SUPPLIED INFORMATION:
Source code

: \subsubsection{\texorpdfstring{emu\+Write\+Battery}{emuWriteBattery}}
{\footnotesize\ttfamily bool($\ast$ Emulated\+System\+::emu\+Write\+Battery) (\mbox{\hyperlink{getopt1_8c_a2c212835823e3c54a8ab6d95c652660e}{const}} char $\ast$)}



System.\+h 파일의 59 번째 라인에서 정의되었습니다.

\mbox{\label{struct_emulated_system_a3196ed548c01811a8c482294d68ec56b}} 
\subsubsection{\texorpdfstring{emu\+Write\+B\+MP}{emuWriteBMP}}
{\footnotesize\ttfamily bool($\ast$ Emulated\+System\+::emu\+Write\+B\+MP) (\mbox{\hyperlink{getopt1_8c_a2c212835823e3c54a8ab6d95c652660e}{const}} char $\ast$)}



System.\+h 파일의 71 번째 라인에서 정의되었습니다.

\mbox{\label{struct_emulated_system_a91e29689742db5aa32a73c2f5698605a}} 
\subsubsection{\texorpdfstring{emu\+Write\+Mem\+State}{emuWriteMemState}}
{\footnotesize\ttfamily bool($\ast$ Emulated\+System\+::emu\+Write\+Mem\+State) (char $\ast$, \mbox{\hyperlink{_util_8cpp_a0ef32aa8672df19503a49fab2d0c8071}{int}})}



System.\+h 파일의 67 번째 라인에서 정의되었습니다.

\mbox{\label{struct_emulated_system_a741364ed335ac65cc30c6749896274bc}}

YOUR OBJECTIVE:
From the material above, please return each line containing "State".

ANSWER SECTION:
\subsubsection{\texorpdfstring{emu\+Write\+Mem\+State}{emuWriteMemState}}
{\footnotesize\ttfamily bool($\ast$ Emulated\+System\+::emu\+Write\+Mem\+State) (char $\ast$, \mbox{\hyperlink{_util_8cpp_a0ef32aa8672df19503a49fab2d0c8071}{int}})}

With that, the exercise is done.